We know D.C. Get our free newsletter to stay in the know.
Thursday, May 2
If you’re speaking to alto saxophonists under the age of, say, 40, and you ask them about their influences, it’s a given that you’ll add, “Aside from Kenny Garrett, of course.” This is not an exaggeration. His supple, sensuous tone, preternatural rhythmic sense, and snaky short-note phrasings have all become the lingua franca of jazz alto saxophone, and it all comes directly from Garrett. He’s also one of the most intriguing composers and conceptualists of his era, no doubt helped by his pedigree with the Duke Ellington Orchestra, Art Blakey, Woody Shaw, and Miles Davis. Garrett is one of the pillars, one of the most fascinating and creative musicians out there. Go see him, now. Garrett performs at 8 p.m. and 10 p.m. May 2-5 at Blues Alley, 1073 Wisconsin Avenue NW. $30.
Friday, May 3
Think it’d be easier to list the kinds of music that drummer Allison Miller hasn’t played? Yeah, well, Setlist is having a hard time finding any of those. She is as prolific, diverse, and equipped with as broad a skill set as any drummer working. She also leads her own BOOM TIC BOOM ensemble, in which she combines the freedom of the avant-garde with the motion of swing and the hard edge of funk and rock. It well serves the band members, which include bassist Todd Sickafoose, cornetist Kirk Knuffke, and pianist Myra Melford in some compelling but surprisingly grooving and melodious music: cutting-edge jazz that’s immediately pleasurable. Miller, by the way, is a D.C.-area native (from Olney), which can only make her more awesome. BOOM TIC BOOM performs at 7:30 p.m. at the Mansion at Strathmore, 10701 Rockville Pike in North Bethesda. $25.
Sunday, May 5
Stop me if you’ve heard this one before. Actually, that was a trick: Unless you’ve been to New York’s Undead Music Festival, you likely haven’t heard this before. D.C., at least since its 21st-century jazz renaissance, has never hosted a Round Robin improvisation along those lines (here presented by CapitalBop, Search & Restore, and Sonic Circuits, in conjunction with the Undead Fest). What we’re talking about with Nonstop Improv is a group of great musicians—-horns (Aaron Martin, Brad Linde, Brian Settles, Sarah Hughes, Reginald Cyntje); strings (Anthony Pirog, Luke Stewart, Matt Dievendorf, Gary Rouzer, Janel Leppin); keys (Amy K. Bormet, Dave Vosh); and other (Layne Garrett, Thomas Stanley). One person improvises, solo, for three minutes; a second comes in and joins them for another three minutes, then the first person leaves and the second takes a three-minute solo until a third person joins; on and on until they’ve all had a turn. How cool is that? 4 p.m. at Union Arts & Manufacturing, 411 New York Avenue NE. $10.
Sunday, May 5
Afternoon improv yields to evening improv.

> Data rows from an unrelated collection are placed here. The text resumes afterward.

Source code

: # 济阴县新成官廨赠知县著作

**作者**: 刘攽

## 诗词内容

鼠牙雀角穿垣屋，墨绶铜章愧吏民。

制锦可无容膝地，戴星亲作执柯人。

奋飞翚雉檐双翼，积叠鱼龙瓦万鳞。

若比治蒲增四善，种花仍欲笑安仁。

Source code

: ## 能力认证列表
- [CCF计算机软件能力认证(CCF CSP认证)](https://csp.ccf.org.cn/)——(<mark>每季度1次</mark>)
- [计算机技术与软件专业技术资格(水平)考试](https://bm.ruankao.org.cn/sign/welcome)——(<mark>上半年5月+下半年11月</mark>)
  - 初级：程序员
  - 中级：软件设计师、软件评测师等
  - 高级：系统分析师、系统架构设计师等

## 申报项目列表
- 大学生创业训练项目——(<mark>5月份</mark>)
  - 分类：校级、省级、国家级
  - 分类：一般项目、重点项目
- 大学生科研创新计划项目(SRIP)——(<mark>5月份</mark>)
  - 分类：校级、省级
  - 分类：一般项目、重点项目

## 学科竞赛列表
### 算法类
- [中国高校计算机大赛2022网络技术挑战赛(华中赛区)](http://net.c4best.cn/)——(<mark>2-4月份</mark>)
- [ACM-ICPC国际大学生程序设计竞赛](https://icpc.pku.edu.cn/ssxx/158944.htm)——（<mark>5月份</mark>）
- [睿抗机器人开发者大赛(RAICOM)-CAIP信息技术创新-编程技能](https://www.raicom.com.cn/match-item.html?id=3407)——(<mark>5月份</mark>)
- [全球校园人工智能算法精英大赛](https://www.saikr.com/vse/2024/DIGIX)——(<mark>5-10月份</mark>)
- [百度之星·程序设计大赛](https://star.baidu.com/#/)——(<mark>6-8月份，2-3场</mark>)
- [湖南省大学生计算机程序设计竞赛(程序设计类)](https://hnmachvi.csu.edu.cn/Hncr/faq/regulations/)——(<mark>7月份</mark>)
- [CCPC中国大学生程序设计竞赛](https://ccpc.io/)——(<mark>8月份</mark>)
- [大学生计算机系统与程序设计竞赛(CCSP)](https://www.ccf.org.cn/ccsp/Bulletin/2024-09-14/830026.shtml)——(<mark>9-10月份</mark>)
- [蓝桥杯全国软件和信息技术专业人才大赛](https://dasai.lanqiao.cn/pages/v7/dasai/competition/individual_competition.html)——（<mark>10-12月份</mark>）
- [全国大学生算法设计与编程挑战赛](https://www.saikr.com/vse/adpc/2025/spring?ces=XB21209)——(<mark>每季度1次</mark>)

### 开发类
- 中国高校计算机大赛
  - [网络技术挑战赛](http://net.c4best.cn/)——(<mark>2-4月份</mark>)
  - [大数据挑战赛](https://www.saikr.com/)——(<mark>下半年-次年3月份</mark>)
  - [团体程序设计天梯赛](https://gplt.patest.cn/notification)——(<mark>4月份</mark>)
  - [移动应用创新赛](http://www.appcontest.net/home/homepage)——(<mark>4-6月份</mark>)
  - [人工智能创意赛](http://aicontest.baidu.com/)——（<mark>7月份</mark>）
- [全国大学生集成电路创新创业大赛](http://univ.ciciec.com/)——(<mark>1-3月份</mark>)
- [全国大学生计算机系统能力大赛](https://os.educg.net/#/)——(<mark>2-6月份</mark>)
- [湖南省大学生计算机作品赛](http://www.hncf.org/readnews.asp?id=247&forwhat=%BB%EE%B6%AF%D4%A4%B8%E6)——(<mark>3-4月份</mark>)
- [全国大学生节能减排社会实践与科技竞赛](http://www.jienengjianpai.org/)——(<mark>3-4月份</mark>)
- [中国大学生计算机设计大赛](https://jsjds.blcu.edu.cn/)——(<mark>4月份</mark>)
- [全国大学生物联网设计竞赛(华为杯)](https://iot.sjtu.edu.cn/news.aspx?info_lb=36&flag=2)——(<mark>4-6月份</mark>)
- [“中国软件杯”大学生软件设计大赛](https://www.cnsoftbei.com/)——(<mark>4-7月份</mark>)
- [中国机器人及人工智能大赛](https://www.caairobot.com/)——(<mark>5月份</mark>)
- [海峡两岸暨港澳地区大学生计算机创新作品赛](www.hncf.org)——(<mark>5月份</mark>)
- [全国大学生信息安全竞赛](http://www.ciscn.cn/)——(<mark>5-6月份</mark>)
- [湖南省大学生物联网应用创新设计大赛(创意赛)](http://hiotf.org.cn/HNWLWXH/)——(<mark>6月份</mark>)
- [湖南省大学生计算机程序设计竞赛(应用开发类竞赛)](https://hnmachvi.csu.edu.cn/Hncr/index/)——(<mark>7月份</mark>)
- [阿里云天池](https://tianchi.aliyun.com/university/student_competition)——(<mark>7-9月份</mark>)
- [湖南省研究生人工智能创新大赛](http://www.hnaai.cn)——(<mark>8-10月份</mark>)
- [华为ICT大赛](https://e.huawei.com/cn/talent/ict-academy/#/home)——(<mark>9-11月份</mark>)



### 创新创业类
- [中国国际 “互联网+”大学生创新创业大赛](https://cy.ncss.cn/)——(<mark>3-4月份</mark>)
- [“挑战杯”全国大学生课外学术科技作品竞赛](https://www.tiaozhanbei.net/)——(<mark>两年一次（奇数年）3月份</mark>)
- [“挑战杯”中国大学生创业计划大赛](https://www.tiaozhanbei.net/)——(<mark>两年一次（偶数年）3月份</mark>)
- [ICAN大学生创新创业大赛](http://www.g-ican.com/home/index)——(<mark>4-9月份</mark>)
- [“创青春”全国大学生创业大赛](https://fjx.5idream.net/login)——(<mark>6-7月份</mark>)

The new Chants is the first time in the studio for pianist Craig Taborn‘s piano trio with bassist Thomas Morgan and drummer Gerald Cleaver, though they’ve been together since 2005. One listen and you’ll wonder what the hell took them so long. Taborn has always had toes in several pools, including the avant-garde and intensive rhythmics a la M-BASE, and incorporated all of them into his immediately distinctive piano. But he’s never had such a sensitive trio with him before. The piano, for all its pyrotechnics, acts as something of a dark shroud for the astonishing, often vicious interplay between Morgan and Cleaver, even as they supplement Taborn’s every move. More to the point, though, the trio actively cultivates a powerful sense of mystery in its use of space and surrealist harmony. It’s some of the best music being made at the moment, anywhere. The Craig Taborn Trio performs at 7 p.m. and 9 p.m. at Bohemian Caverns, 2001 11th St. NW. $15-20.